But now, because of generative AI, because of increasing push to move to the cloud, in some cases, the cost pressure or regulatory pressure now to get off of these old technologies, there are enough reasons to force the issue. And ironically, Gen AI is a tool to make those modernizations happen at lower cost and lower risk in its own right.

And so it's kind of like a moment where I think organizations are much more willing and or forced to modernize systems that they probably would have left alone otherwise. And so I think AI is a key driver of that that we're seeing in our customer base.

Then for us as a technology provider ourselves, I think it's really around making sure we continue to keep an innovative culture. We were really quick to market around adding AI capabilities to our platform, to our developer tools, our vector capabilities, etc., but also a whole lot of integrations. There's an emerging whole ecosystem of technologies that people are using, the model providers themselves, the inference platforms, a new set of developer libraries, eval tools that

we've had to integrate with to make sure that MongoDB has worked well for the most modern gen AI development as it did for cloud native or mobile native web development, which is kind of where we got our roots. And I think that's about execution. If we were not able to move fast, not stay close to those emerging ecosystems and integrate well and really learn how customers are using those and

and supporting them on the journey, then sure, I think any company that can't cross that chasm or make that leap, whatever analogy you want to use, has the potential of being stuck in a data position. I do like that it works in both directions. So generative AI is increasing the demand for more modern data stacks. It's giving you the tools in order to transition to that modern data stack as well. Yeah, absolutely. I'd also like to talk a bit about roles. So how is...

this sort of modern database technology, the modern data developer platform, how is that changing both data roles and software development roles? Yeah, absolutely. I think in general, over the last 20 years or so, database decisions have gotten more democratized. Meaning it used to be a CIO signs a large contract with one of your favorite large enterprise software companies, I'm sure you can name, and they would kind of mandate that this would have to be the standard for

Many applications have got all applications, except by exception. That would be kind of the traditional 90s way of buying software early 2000s. But I think because developers are so...

in terms of there's more demand for software than there is supply, so to speak. And we'll see how Gen AI changes that. But it's made the developer preference on tools that they love working with that makes them productive and easy to experiment really be much more powerful. In fact, MongoDB and many organizations starts because some developers

developers downloaded our open source version or signed up for our cloud service because they like MongoDB versus a more traditional option that's available, they have success with it. It starts to grow organically in those organizations. And eventually we get a more strategic sort of relationship with those customers. We have executive level buy-in and the bottoms up developer adoption. But that's a big shift just generally in terms of

the preference of technology stacks, at least for operational databases, moving more to really being a user preference as opposed to a buyer preference. And so I think that's really powerful. We've been the beneficiary of it. We love that. We've constructed a whole lot of work in community and DevRel and just even our strategy with open source to try to drive that and be really strong on that bottoms-up adoption. I think the other thing that's happening, though, more related to AI and machine learning generally is

For a long time in many organizations, data science and machine learning was a small team in a centralized fashion that was kind of like a service center for when you needed a model to solve a problem for some business user or maybe there's some software use case. They build the machine learning model and then it gets thrown over the wall and maybe integrated or implemented by a core software development team.

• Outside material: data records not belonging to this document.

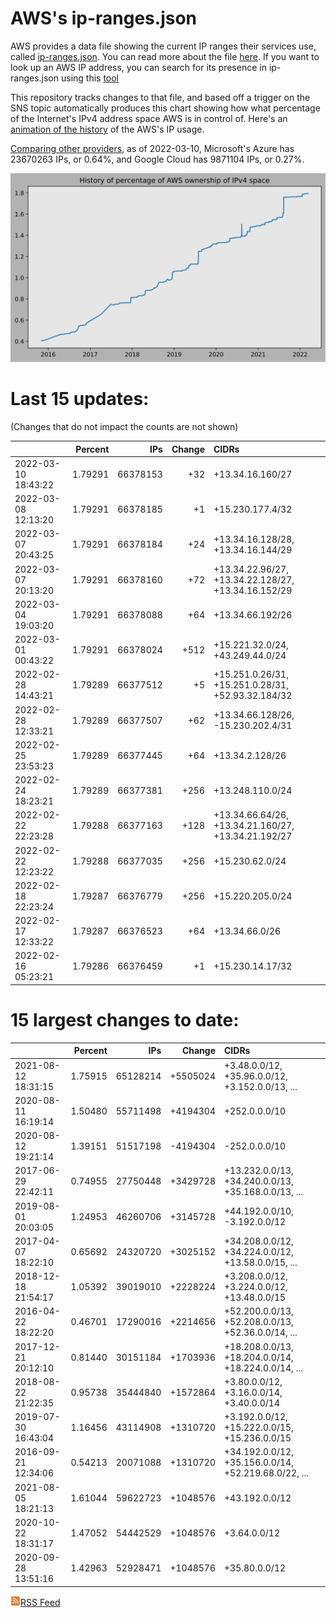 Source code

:# AWS's ip-ranges.json

AWS provides a data file showing the current IP ranges their
services use, called [ip-ranges.json](https://ip-ranges.amazonaws.com/ip-ranges.json).  You 
can read more about the file [here](https://docs.aws.amazon.com/general/latest/gr/aws-ip-ranges.html).  If you want to look up an AWS IP address, you can search for its presence in ip-ranges.json using this [tool](https://seligman.github.io/aws-ip-ranges/)

This repository tracks changes to that file, and based off a trigger on the SNS topic 
automatically produces this chart showing how what percentage of the Internet's IPv4 
address space AWS is in control of.  Here's an 
[animation of the history](https://youtu.be/Su25yl7eol8) of the AWS's IP usage.

[Comparing other providers](https://github.com/seligman/cloud_sizes), as of 2022-03-10, Microsoft's Azure has 23670263 IPs, or 0.64%, and Google Cloud has 9871104 IPs, or 0.27%.

![History of AWS](history_count.svg)

# Last 15 updates:

(Changes that do not impact the counts are not shown)

| | Percent | IPs | Change | CIDRs |
| :--- | ---: | ---: | ---: | :--- |
| 2022-03-10 18:43:22 | 1.79291 | 66378153 | +32 | +13.34.16.160/27 |
| 2022-03-08 12:13:20 | 1.79291 | 66378185 | +1 | +15.230.177.4/32 |
| 2022-03-07 20:43:25 | 1.79291 | 66378184 | +24 | +13.34.16.128/28, +13.34.16.144/29 |
| 2022-03-07 20:13:20 | 1.79291 | 66378160 | +72 | +13.34.22.96/27, +13.34.22.128/27, +13.34.16.152/29 |
| 2022-03-04 19:03:20 | 1.79291 | 66378088 | +64 | +13.34.66.192/26 |
| 2022-03-01 00:43:22 | 1.79291 | 66378024 | +512 | +15.221.32.0/24, +43.249.44.0/24 |
| 2022-02-28 14:43:21 | 1.79289 | 66377512 | +5 | +15.251.0.26/31, +15.251.0.28/31, +52.93.32.184/32 |
| 2022-02-28 12:33:21 | 1.79289 | 66377507 | +62 | +13.34.66.128/26, -15.230.202.4/31 |
| 2022-02-25 23:53:23 | 1.79289 | 66377445 | +64 | +13.34.2.128/26 |
| 2022-02-24 18:23:21 | 1.79289 | 66377381 | +256 | +13.248.110.0/24 |
| 2022-02-22 22:23:28 | 1.79288 | 66377163 | +128 | +13.34.66.64/26, +13.34.21.160/27, +13.34.21.192/27 |
| 2022-02-22 12:23:22 | 1.79288 | 66377035 | +256 | +15.230.62.0/24 |
| 2022-02-18 22:23:24 | 1.79287 | 66376779 | +256 | +15.220.205.0/24 |
| 2022-02-17 12:33:22 | 1.79287 | 66376523 | +64 | +13.34.66.0/26 |
| 2022-02-16 05:23:21 | 1.79286 | 66376459 | +1 | +15.230.14.17/32 |


# 15 largest changes to date:

| | Percent | IPs | Change | CIDRs |
| :--- | ---: | ---: | ---: | :--- |
| 2021-08-12 18:31:15 | 1.75915 | 65128214 | +5505024 | +3.48.0.0/12, +35.96.0.0/12, +3.152.0.0/13, ... |
| 2020-08-11 16:19:14 | 1.50480 | 55711498 | +4194304 | +252.0.0.0/10 |
| 2020-08-12 19:21:14 | 1.39151 | 51517198 | -4194304 | -252.0.0.0/10 |
| 2017-06-29 22:42:11 | 0.74955 | 27750448 | +3429728 | +13.232.0.0/13, +34.240.0.0/13, +35.168.0.0/13, ... |
| 2019-08-01 20:03:05 | 1.24953 | 46260706 | +3145728 | +44.192.0.0/10, -3.192.0.0/12 |
| 2017-04-07 18:22:10 | 0.65692 | 24320720 | +3025152 | +34.208.0.0/12, +34.224.0.0/12, +13.58.0.0/15, ... |
| 2018-12-18 21:54:17 | 1.05392 | 39019010 | +2228224 | +3.208.0.0/12, +3.224.0.0/12, +13.48.0.0/15 |
| 2016-04-22 18:22:20 | 0.46701 | 17290016 | +2214656 | +52.200.0.0/13, +52.208.0.0/13, +52.36.0.0/14, ... |
| 2017-12-21 20:12:10 | 0.81440 | 30151184 | +1703936 | +18.208.0.0/13, +18.204.0.0/14, +18.224.0.0/14, ... |
| 2018-08-22 21:22:35 | 0.95738 | 35444840 | +1572864 | +3.80.0.0/12, +3.16.0.0/14, +3.40.0.0/14 |
| 2019-07-30 16:43:04 | 1.16456 | 43114908 | +1310720 | +3.192.0.0/12, +15.222.0.0/15, +15.236.0.0/15 |
| 2016-09-21 12:34:06 | 0.54213 | 20071088 | +1310720 | +34.192.0.0/12, +35.156.0.0/14, +52.219.68.0/22, ... |
| 2021-08-05 18:21:13 | 1.61044 | 59622723 | +1048576 | +43.192.0.0/12 |
| 2020-10-22 18:31:17 | 1.47052 | 54442529 | +1048576 | +3.64.0.0/12 |
| 2020-09-28 13:51:16 | 1.42963 | 52928471 | +1048576 | +35.80.0.0/12 |


[![RSS Icon](rss-icon.png)RSS Feed](https://raw.githubusercontent.com/seligman/aws-ip-ranges/master/rss.xml)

One of the things that I think Gen AI is changing is it's not like there's typically a centralized Gen AI development group. There may be some standards teams or a team that has best practices, but we're seeing this really shift left to be standard part of almost every software development team. Even today, the developers we see coming out of college, university, they have AI and ML skills that they're learning as part of their core CS curriculum.

So I think this idea that it's moving from sort of a highly specialized, centralized skill set and role organization is something that's just going to be more brass tacks where you're going to have either a level of basic AI skills in every development team or every development team will have an AI developer or an ML developer embedded as part of that core group across every part of the enterprise is definitely a trend that we see happening.

That's kind of cool that you have these sort of bottom-up approaches where people just adopt a tool because they like it and then that grows rather than just being enforced on a whole organization. So we've mentioned data teams, we've mentioned developer teams quite a lot. I'm wondering whether these are coming together. Certainly when you've got applications involving data, it seems like the two roles are overlapping a bit more than they used to.

Yeah, and whether that overlap means that there are organizational ways for those data teams to work more closely day-to-day with their development counterparts, that's certainly happening in some organizations. Or the idea of leveraging data to power new modern application experiences with AI is just a core part of the fundamental developer skill set of the future. I think that over time, we'll see more of the latter, but I think organizationally, those things are being pulled together more so.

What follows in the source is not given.